■ About this task
Among the records, find the lines that hold the string "environments" and return them.

___

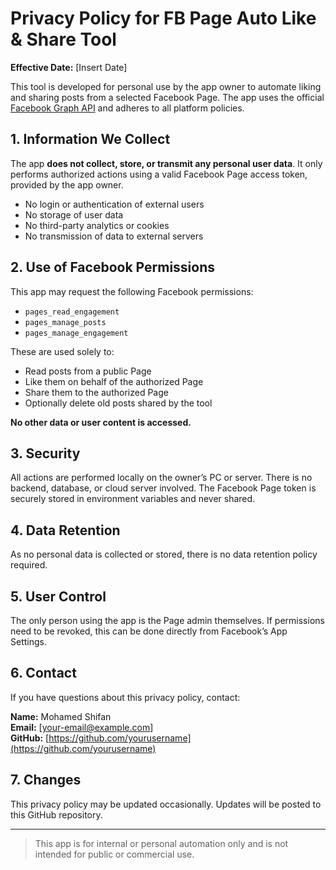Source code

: # Privacy Policy for FB Page Auto Like & Share Tool

**Effective Date:** [Insert Date]

This tool is developed for personal use by the app owner to automate liking and sharing posts from a selected Facebook Page. The app uses the official [Facebook Graph API](https://developers.facebook.com/docs/graph-api) and adheres to all platform policies.

## 1. Information We Collect

The app **does not collect, store, or transmit any personal user data**. It only performs authorized actions using a valid Facebook Page access token, provided by the app owner.

- No login or authentication of external users
- No storage of user data
- No third-party analytics or cookies
- No transmission of data to external servers

## 2. Use of Facebook Permissions

This app may request the following Facebook permissions:

- `pages_read_engagement`
- `pages_manage_posts`
- `pages_manage_engagement`

These are used solely to:
- Read posts from a public Page
- Like them on behalf of the authorized Page
- Share them to the authorized Page
- Optionally delete old posts shared by the tool

**No other data or user content is accessed.**

## 3. Security

All actions are performed locally on the owner’s PC or server. There is no backend, database, or cloud server involved. The Facebook Page token is securely stored in environment variables and never shared.

## 4. Data Retention

As no personal data is collected or stored, there is no data retention policy required.

## 5. User Control

The only person using the app is the Page admin themselves. If permissions need to be revoked, this can be done directly from Facebook’s App Settings.

## 6. Contact

If you have questions about this privacy policy, contact:

**Name:** Mohamed Shifan  
**Email:** [your-email@example.com]  
**GitHub:** [https://github.com/yourusername](https://github.com/yourusername)

## 7. Changes

This privacy policy may be updated occasionally. Updates will be posted to this GitHub repository.

---

> This app is for internal or personal automation only and is not intended for public or commercial use.
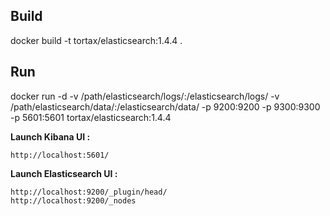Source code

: 
## Build
docker build -t tortax/elasticsearch:1.4.4 .

## Run
docker run -d -v /path/elasticsearch/logs/:/elasticsearch/logs/ -v /path/elasticsearch/data/:/elasticsearch/data/ -p 9200:9200 -p 9300:9300 -p 5601:5601 tortax/elasticsearch:1.4.4

**Launch Kibana UI :**

	http://localhost:5601/

**Launch Elasticsearch UI :**

	http://localhost:9200/_plugin/head/
	http://localhost:9200/_nodes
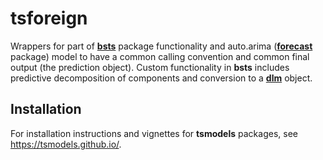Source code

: # tsforeign
Wrappers for part of [**bsts**](https://cran.r-project.org/web/packages/bsts/) package functionality and auto.arima ([**forecast**](https://cran.r-project.org/web/packages/forecast/) package) model to have a common calling convention and common final output (the prediction object). Custom functionality in **bsts** includes predictive decomposition of components and conversion to a [**dlm**](https://cran.r-project.org/web/packages/dlm/) object.

## Installation

For installation instructions and vignettes for **tsmodels** packages, see https://tsmodels.github.io/.
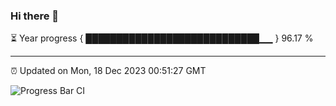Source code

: ### Hi there 👋

⏳ Year progress { ████████████████████████████▁▁ } 96.17 %

---

⏰ Updated on Mon, 18 Dec 2023 00:51:27 GMT

![Progress Bar CI](https://github.com/liununu/liununu/workflows/Progress%20Bar%20CI/badge.svg)
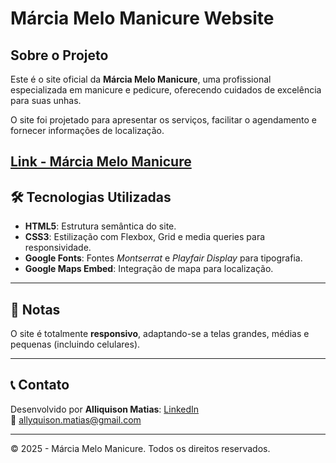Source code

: # Márcia Melo Manicure Website

## Sobre o Projeto

Este é o site oficial da **Márcia Melo Manicure**, uma profissional especializada em manicure e pedicure, oferecendo cuidados de excelência para suas unhas.

O site foi projetado para apresentar os serviços, facilitar o agendamento e fornecer informações de localização.

[Link - Márcia Melo Manicure](https://marciamelo.vercel.app/)
---

## 🛠️ Tecnologias Utilizadas

- **HTML5**: Estrutura semântica do site.  
- **CSS3**: Estilização com Flexbox, Grid e media queries para responsividade.  
- **Google Fonts**: Fontes *Montserrat* e *Playfair Display* para tipografia.  
- **Google Maps Embed**: Integração de mapa para localização.

---

## 🔎 Notas

O site é totalmente **responsivo**, adaptando-se a telas grandes, médias e pequenas (incluindo celulares).

---

## 📞 Contato

Desenvolvido por **Alliquison Matias**: [LinkedIn](https://www.linkedin.com/in/alliquison-matias/)  
📧 allyquison.matias@gmail.com  

---

© 2025 - Márcia Melo Manicure. Todos os direitos reservados.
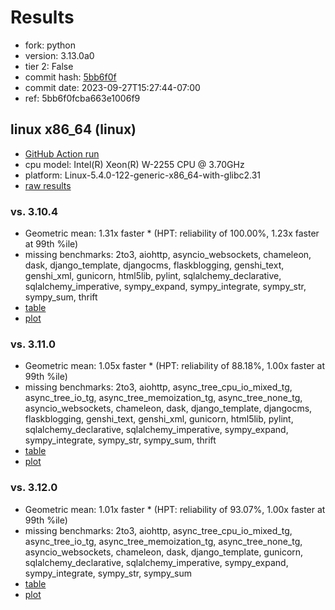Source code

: # Results

- fork: python
- version: 3.13.0a0
- tier 2: False
- commit hash: [5bb6f0f](https://github.com/python/cpython/commit/5bb6f0f)
- commit date: 2023-09-27T15:27:44-07:00
- ref: 5bb6f0fcba663e1006f9

## linux x86_64 (linux)

- [GitHub Action run](https://github.com/faster-cpython/benchmarking/actions/runs/6344655178)
- cpu model: Intel(R) Xeon(R) W-2255 CPU @ 3.70GHz
- platform: Linux-5.4.0-122-generic-x86_64-with-glibc2.31
- [raw results](bm-20230927-linux-x86_64-python-5bb6f0fcba663e1006f9-3.13.0a0-5bb6f0f.json)

### vs. 3.10.4

- Geometric mean: 1.31x faster \* (HPT: reliability of 100.00%, 1.23x faster at 99th %ile)
- missing benchmarks: 2to3, aiohttp, asyncio_websockets, chameleon, dask, django_template, djangocms, flaskblogging, genshi_text, genshi_xml, gunicorn, html5lib, pylint, sqlalchemy_declarative, sqlalchemy_imperative, sympy_expand, sympy_integrate, sympy_str, sympy_sum, thrift
- [table](bm-20230927-linux-x86_64-python-5bb6f0fcba663e1006f9-3.13.0a0-5bb6f0f-vs-3.10.4.md)
- [plot](bm-20230927-linux-x86_64-python-5bb6f0fcba663e1006f9-3.13.0a0-5bb6f0f-vs-3.10.4.png)

### vs. 3.11.0

- Geometric mean: 1.05x faster \* (HPT: reliability of 88.18%, 1.00x faster at 99th %ile)
- missing benchmarks: 2to3, aiohttp, async_tree_cpu_io_mixed_tg, async_tree_io_tg, async_tree_memoization_tg, async_tree_none_tg, asyncio_websockets, chameleon, dask, django_template, djangocms, flaskblogging, genshi_text, genshi_xml, gunicorn, html5lib, pylint, sqlalchemy_declarative, sqlalchemy_imperative, sympy_expand, sympy_integrate, sympy_str, sympy_sum, thrift
- [table](bm-20230927-linux-x86_64-python-5bb6f0fcba663e1006f9-3.13.0a0-5bb6f0f-vs-3.11.0.md)
- [plot](bm-20230927-linux-x86_64-python-5bb6f0fcba663e1006f9-3.13.0a0-5bb6f0f-vs-3.11.0.png)

### vs. 3.12.0

- Geometric mean: 1.01x faster \* (HPT: reliability of 93.07%, 1.00x faster at 99th %ile)
- missing benchmarks: 2to3, aiohttp, async_tree_cpu_io_mixed_tg, async_tree_io_tg, async_tree_memoization_tg, async_tree_none_tg, asyncio_websockets, chameleon, dask, django_template, gunicorn, sqlalchemy_declarative, sqlalchemy_imperative, sympy_expand, sympy_integrate, sympy_str, sympy_sum
- [table](bm-20230927-linux-x86_64-python-5bb6f0fcba663e1006f9-3.13.0a0-5bb6f0f-vs-3.12.0.md)
- [plot](bm-20230927-linux-x86_64-python-5bb6f0fcba663e1006f9-3.13.0a0-5bb6f0f-vs-3.12.0.png)


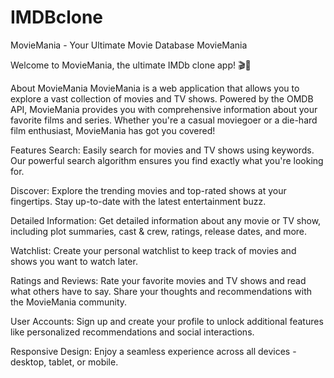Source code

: # IMDBclone
MovieMania - Your Ultimate Movie Database
MovieMania

Welcome to MovieMania, the ultimate IMDb clone app! 🎬🍿

About MovieMania
MovieMania is a web application that allows you to explore a vast collection of movies and TV shows. Powered by the OMDB API, MovieMania provides you with comprehensive information about your favorite films and series. Whether you're a casual moviegoer or a die-hard film enthusiast, MovieMania has got you covered!

Features
Search: Easily search for movies and TV shows using keywords. Our powerful search algorithm ensures you find exactly what you're looking for.

Discover: Explore the trending movies and top-rated shows at your fingertips. Stay up-to-date with the latest entertainment buzz.

Detailed Information: Get detailed information about any movie or TV show, including plot summaries, cast & crew, ratings, release dates, and more.

Watchlist: Create your personal watchlist to keep track of movies and shows you want to watch later.

Ratings and Reviews: Rate your favorite movies and TV shows and read what others have to say. Share your thoughts and recommendations with the MovieMania community.

User Accounts: Sign up and create your profile to unlock additional features like personalized recommendations and social interactions.

Responsive Design: Enjoy a seamless experience across all devices - desktop, tablet, or mobile.

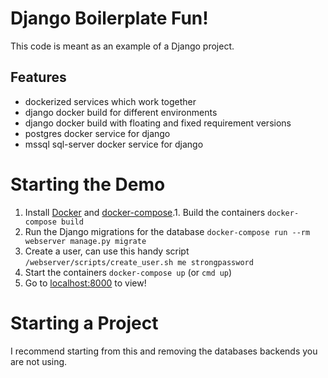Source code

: # Django Boilerplate Fun!

This code is meant as an example of a Django project.


## Features

* dockerized services which work together
* django docker build for different environments
* django docker build with floating and fixed requirement versions
* postgres docker service for django
* mssql sql-server docker service for django


# Starting the Demo

1. Install [Docker](https://docs.docker.com/docker-for-mac/install/) and 
	[docker-compose](https://docs.docker.com/compose/install/).1. Build the containers `docker-compose build`
1. Run the Django migrations for the database `docker-compose run --rm webserver manage.py migrate`
1. Create a user, can use this handy script `/webserver/scripts/create_user.sh me strongpassword`
1. Start the containers `docker-compose up` (or `cmd up`)
1. Go to [localhost:8000](http://localhost:8000) to view!


# Starting a Project

I recommend starting from this and removing the databases backends you are not using. 


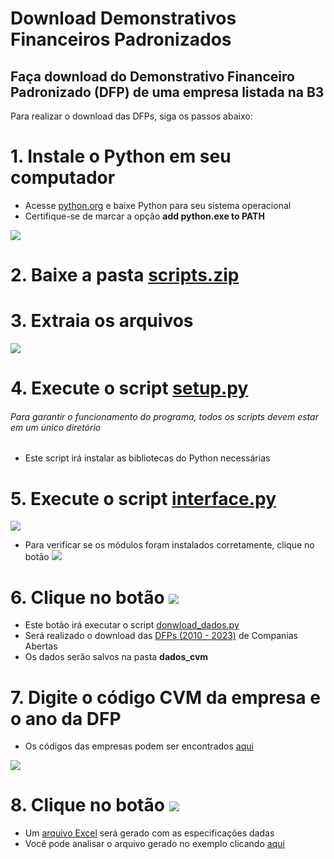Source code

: # Download Demonstrativos Financeiros Padronizados
## Faça download do Demonstrativo Financeiro Padronizado (DFP) de uma empresa listada na B3 

Para realizar o download das DFPs, siga os passos abaixo:

# 1. Instale o Python em seu computador

- Acesse [python.org](https://www.python.org/downloads/) e baixe Python para seu sistema operacional
- Certifique-se de marcar a opção **add python.exe to PATH**
  
![](https://i.postimg.cc/s2zcPcV8/python-installer.png)

# 2. Baixe a pasta [scripts.zip](https://github.com/mathgone/Download-Demonstrativos-Financeiros/blob/main/scripts.zip)

# 3. Extraia os arquivos

![](https://i.postimg.cc/Jz4sJ6vt/image.png)

# 4. Execute o script [setup.py](https://github.com/mathgone/Download-Demonstrativos-Financeiros/blob/main/scripts/setup.py)

###### Para garantir o funcionamento do programa, todos os scripts devem estar em um único diretório
- Este script irá instalar as bibliotecas do Python necessárias

# 5. Execute o script [interface.py](https://github.com/mathgone/Download-Demonstrativos-Financeiros/blob/main/scripts/interface.py)

![](https://i.postimg.cc/HxcmC5Kp/interface.png)

- Para verificar se os módulos foram instalados corretamente, clique no botão  ![](https://i.postimg.cc/K8HnJk6P/interface-verificar-biblioteca.png)

# 6. Clique no botão  ![](https://i.postimg.cc/qvL7vs70/interface-baixar-dados.png)

- Este botão irá executar o script [donwload_dados.py](https://github.com/mathgone/Download-Demonstrativos-Financeiros/blob/main/scripts/download_dados.py)
- Será realizado o download das [DFPs (2010 - 2023)](https://dados.cvm.gov.br/dados/CIA_ABERTA/DOC/DFP/DADOS/) de Companias Abertas
- Os dados serão salvos na pasta **dados_cvm**

# 7. Digite o código CVM da empresa e o ano da DFP

- Os códigos das empresas podem ser encontrados [aqui](https://cvmweb.cvm.gov.br/SWB/Sistemas/SCW/CPublica/CiaAb/FormBuscaCiaAbOrdAlf.aspx?LetraInicial=A)

![](https://i.postimg.cc/SxvvCKV5/image.png)

# 8. Clique no botão  ![](https://i.postimg.cc/nV3M4bb7/image.png)

- Um [arquivo Excel](https://github.com/mathgone/Download-Demonstrativos-Financeiros/blob/main/ALPARGATAS%20S.A.%20-%202021%20(exemplo).xlsx) será gerado com as especificações dadas
- Você pode analisar o arquivo gerado no exemplo clicando [aqui](https://docs.google.com/spreadsheets/d/1xZ_fXTsaw5FEhF6XI1VJJExQuG1A7i8K6ko_rh2QZ40/edit?usp=sharing)
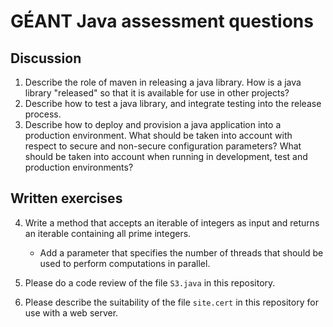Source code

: # GÉANT Java assessment questions

## Discussion

1. Describe the role of maven in releasing a java
   library.  How is a java library "released" so
   that it is available for use in other projects?
2. Describe how to test a java library, and integrate
   testing into the release process.
3. Describe how to deploy and provision a java
   application into a production environment.  What
   should be taken into account with respect to
   secure and non-secure configuration parameters?
   What should be taken into account when running
   in development, test and production environments?

## Written exercises

4. Write a method that accepts an iterable of integers
   as input and returns an iterable containing all prime
   integers.
   * Add a parameter that specifies the number of threads
     that should be used to perform computations in parallel.

5. Please do a code review of the file
   `S3.java` in this repository.

6. Please describe the suitability of the file
   `site.cert` in this repository for use
   with a web server.
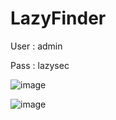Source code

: # LazyFinder
User : admin

Pass : lazysec

![image](https://github.com/LazyCyberSec/LazyFinder/assets/51275510/fb2342f7-e773-49c2-9a56-4a5217c67289)

![image](https://github.com/LazyCyberSec/LazyFinder/assets/51275510/d383f74a-1d47-46b1-8969-84f4880404ce)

___

■ Problem solution
* django docker build for different environments
   in development, test and production environments?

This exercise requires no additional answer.